For centuries, Nepalese farmers have been mixing the dung and urine of their buffaloes, cows and goats with vegetable compost to make solid manure.
But scientists and agricultural development experts have now helped eight “climate-smart” villages in the foothills of the Himalayas to make liquid variants of this traditional organic fertiliser.
Special mixes of dung, urine, water and additives – including leaves from trees in local woods – have been developed over the past two years to help fix nitrogen and other important plant nutrients into the soil. The bio-fertilizers are collectively known as “jholmol”.
Such organic methods are not only good for the soil, they also contribute to the natural carbon cycle, ensuring carbon is sequestered in the earth.
Some mixes of jholmol – such as those containing leaves from the neem tree and stinging nettles, and a special package of beneficial microbes, called jeevatu − also serve as pesticides to control insects and fungal infections.
Yam Presad, who farms just under half a hectare of land in Naubise, a poor village on the floor of a steep-sided valley two hours’ drive east of Kathmandu, has been using jholmol for the past year.
“Jholmol does not increase the amount of rice and vegetables I grow, but it saves me having to buy chemical fertilisers, and people like the produce better,” he says.
“The cabbages are not shiny, like they were when we used chemical fertilisers and pesticides, but they taste a lot better. People like the fact that we only use natural products. They regard it as safe food.”
The Centre for Environmental Policy, Research and Development (CEAPRED), a Nepal-based NGO, is helping to establish eight “climate-smart” villages in the centre of the country.
Increasingly erratic rainfall is making it more difficult to eke out a living from agriculture. The annual monsoon rains tend to arrive later than in the past, and when the rain does fall it often buckets down in heavy downpours that are interspersed with long dry periods.
Meanwhile, scientists say temperatures across much of the Himalayan region are increasing at twice the global average.
Along with the Kathmandu-based International Centre for Integrated Mountain Development (ICIMOD), CEAPRED is encouraging villagers to experiment with new ways of conserving water and new crop-growing techniques that will still give a good harvest, despite the changes in climate.
In Naubise, as everywhere in the deceptively green mountains of Nepal, water is in short supply for both drinking and irrigation.
It is easy for farmers to make jholmol because virtually every Nepalese smallholding has a couple of cows and one or two buffaloes to provide milk and pull the plough.
The manure is often also used for energy – shovelled into tanks to make bio-gas, which powers a gas ring in the kitchen.This saves on wood fuel and helps to preserve the precious community-owned forests that still cover the steepest hillsides.
Population pressure has gradually reduced the size of farms in Nepal over the past 50 years. The average size of a family holding today is just 0.8 hectares – and much less in many hilly areas.
Most smallholdings are unable to provide adequate food or cash income for a family, so, increasingly, rural families depend on cash remittances from one or more sons who have gone abroad to find work.
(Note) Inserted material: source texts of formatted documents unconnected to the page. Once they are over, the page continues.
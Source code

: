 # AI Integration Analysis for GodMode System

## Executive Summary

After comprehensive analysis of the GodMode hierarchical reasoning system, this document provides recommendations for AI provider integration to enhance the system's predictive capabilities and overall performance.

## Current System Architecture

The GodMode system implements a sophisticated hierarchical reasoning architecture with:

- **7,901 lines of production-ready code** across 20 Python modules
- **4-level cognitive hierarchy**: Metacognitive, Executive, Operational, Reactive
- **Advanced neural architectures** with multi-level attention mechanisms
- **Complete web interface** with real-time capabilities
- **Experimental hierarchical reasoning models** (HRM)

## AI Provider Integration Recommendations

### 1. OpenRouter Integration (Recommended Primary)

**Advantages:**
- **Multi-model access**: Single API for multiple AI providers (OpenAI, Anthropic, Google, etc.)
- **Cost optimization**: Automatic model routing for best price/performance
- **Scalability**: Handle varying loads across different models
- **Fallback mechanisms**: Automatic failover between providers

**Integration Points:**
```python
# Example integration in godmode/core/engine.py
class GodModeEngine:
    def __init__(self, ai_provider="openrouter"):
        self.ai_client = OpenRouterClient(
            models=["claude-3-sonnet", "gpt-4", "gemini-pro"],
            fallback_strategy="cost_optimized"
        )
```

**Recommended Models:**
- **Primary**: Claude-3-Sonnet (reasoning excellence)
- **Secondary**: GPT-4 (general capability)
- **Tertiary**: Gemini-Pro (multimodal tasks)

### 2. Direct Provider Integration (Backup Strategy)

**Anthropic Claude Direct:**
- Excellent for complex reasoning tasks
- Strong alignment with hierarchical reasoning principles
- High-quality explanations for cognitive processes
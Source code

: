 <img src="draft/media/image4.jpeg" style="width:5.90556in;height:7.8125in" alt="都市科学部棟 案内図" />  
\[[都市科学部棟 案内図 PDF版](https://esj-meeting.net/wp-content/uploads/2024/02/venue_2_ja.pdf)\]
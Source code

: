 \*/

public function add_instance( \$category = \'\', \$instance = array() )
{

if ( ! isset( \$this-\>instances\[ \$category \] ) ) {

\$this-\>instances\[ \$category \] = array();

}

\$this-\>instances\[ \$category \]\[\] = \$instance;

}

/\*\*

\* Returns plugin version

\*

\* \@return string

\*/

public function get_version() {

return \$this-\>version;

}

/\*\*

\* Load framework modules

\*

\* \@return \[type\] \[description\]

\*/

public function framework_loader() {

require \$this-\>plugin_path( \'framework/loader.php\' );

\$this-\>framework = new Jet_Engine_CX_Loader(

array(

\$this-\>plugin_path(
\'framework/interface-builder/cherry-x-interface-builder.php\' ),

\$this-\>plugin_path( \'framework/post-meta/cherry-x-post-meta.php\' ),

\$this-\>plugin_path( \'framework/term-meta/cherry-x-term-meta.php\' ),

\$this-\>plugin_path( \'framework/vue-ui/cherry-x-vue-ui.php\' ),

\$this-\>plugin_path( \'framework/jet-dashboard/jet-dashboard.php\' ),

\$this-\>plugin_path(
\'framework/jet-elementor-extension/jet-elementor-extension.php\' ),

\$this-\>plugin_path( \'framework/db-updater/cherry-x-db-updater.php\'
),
Some estimates put the number of migrant workers driven off the land by poverty at more than three million – about 10 per cent of Nepal’s 32 million population.
This year, the farmers of Naubise and hundreds of other mountain villages in central Nepal are even more hard-pressed than usual due to the series of earthquakes in April and May that killed more than 8,500 people and destroyed buildings in many communities.
Small self-help improvements such as jholmol are likely to play a key role in assisting the rural poor of Nepal – and potentially other mountainous countries in Asia – to survive in an increasingly harsh environment and deal with the impacts of climate change.